*** Opening Listed entries ***

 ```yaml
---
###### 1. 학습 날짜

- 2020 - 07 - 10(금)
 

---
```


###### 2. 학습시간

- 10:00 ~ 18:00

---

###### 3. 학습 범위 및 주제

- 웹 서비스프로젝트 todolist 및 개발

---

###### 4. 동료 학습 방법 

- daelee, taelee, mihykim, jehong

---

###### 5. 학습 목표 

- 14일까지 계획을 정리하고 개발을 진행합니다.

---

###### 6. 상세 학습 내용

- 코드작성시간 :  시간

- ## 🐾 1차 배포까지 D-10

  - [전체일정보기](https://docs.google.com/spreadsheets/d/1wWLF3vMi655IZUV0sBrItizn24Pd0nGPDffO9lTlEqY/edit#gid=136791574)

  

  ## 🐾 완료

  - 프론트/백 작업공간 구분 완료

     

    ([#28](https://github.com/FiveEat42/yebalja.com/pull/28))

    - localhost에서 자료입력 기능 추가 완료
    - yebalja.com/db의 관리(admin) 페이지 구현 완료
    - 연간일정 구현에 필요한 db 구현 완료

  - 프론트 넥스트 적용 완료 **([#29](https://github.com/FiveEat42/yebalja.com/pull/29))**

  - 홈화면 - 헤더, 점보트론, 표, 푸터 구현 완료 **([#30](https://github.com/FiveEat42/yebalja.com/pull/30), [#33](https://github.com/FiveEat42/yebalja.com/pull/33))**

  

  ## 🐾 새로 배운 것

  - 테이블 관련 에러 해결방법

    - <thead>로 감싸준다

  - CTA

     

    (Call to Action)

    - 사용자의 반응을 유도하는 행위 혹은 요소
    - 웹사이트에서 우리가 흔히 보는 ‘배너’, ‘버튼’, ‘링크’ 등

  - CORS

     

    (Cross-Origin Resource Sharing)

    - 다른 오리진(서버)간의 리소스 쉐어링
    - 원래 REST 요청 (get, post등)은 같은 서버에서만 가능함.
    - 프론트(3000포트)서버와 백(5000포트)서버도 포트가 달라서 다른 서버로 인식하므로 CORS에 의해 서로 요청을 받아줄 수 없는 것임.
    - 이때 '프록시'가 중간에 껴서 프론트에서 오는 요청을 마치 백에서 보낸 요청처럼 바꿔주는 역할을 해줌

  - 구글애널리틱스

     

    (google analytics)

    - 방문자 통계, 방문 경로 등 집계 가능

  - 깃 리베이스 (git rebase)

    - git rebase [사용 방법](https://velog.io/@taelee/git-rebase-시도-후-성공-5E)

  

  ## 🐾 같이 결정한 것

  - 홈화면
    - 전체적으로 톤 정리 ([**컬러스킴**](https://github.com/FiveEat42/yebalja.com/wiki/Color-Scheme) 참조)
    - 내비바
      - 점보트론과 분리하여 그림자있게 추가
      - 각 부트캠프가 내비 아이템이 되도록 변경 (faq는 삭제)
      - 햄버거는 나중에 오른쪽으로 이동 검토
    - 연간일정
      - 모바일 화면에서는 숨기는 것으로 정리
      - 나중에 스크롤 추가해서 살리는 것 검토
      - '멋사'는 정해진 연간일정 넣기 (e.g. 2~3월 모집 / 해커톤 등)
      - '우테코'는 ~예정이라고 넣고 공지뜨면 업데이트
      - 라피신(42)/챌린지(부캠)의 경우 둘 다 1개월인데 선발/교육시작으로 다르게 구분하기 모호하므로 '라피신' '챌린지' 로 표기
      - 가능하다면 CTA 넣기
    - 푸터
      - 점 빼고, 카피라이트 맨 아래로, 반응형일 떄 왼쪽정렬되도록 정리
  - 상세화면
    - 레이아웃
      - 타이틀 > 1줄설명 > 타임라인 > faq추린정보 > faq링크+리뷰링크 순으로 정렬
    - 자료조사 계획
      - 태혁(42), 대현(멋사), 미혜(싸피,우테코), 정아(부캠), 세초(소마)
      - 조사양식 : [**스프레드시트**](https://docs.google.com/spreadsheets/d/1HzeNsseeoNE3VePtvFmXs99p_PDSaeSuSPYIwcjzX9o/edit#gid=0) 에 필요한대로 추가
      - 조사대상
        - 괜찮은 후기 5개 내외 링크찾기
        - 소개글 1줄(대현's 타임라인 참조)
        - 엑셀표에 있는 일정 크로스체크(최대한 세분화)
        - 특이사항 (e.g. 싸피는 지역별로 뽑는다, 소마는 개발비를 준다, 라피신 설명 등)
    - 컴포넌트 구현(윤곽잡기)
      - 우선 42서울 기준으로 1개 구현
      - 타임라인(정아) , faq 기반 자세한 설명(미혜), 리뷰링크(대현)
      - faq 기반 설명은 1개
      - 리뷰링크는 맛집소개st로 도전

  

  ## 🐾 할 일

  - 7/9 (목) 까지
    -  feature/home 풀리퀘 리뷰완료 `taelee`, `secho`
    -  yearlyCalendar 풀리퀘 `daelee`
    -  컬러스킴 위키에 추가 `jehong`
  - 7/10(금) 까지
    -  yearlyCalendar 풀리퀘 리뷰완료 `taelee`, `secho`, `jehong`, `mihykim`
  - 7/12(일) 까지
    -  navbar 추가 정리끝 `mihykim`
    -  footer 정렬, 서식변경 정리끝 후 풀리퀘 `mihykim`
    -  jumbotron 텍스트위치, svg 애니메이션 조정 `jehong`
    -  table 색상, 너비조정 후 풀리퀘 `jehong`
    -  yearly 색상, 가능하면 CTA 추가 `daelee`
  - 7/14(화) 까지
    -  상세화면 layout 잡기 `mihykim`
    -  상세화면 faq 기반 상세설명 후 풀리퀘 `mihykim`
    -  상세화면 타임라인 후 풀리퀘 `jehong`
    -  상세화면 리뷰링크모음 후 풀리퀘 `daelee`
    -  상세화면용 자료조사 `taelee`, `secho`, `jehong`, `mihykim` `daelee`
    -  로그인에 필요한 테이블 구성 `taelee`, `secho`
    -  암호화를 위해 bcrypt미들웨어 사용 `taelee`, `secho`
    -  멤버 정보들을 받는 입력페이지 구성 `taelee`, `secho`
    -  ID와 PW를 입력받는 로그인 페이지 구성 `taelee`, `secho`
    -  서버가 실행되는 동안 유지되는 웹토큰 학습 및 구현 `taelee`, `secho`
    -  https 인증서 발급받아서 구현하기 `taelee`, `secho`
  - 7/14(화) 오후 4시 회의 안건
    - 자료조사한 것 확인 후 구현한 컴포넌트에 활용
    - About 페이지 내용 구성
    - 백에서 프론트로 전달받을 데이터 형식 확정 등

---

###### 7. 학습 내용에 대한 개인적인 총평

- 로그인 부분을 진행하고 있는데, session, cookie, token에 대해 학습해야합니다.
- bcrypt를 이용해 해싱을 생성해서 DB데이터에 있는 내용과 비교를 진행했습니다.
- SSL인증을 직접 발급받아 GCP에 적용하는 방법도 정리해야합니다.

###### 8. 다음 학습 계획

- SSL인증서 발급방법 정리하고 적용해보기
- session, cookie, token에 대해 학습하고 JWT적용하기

*** Closing Listed entries ***

Repeat exactly the lines above from the one with "- 모바일 화면에서는 숨기는 것으로 정리" up to and including the one with "- 가능하다면 CTA 넣기". No other line belongs in the reply.

| Response below |
      - 모바일 화면에서는 숨기는 것으로 정리
      - 나중에 스크롤 추가해서 살리는 것 검토
      - '멋사'는 정해진 연간일정 넣기 (e.g. 2~3월 모집 / 해커톤 등)
      - '우테코'는 ~예정이라고 넣고 공지뜨면 업데이트
      - 라피신(42)/챌린지(부캠)의 경우 둘 다 1개월인데 선발/교육시작으로 다르게 구분하기 모호하므로 '라피신' '챌린지' 로 표기
      - 가능하다면 CTA 넣기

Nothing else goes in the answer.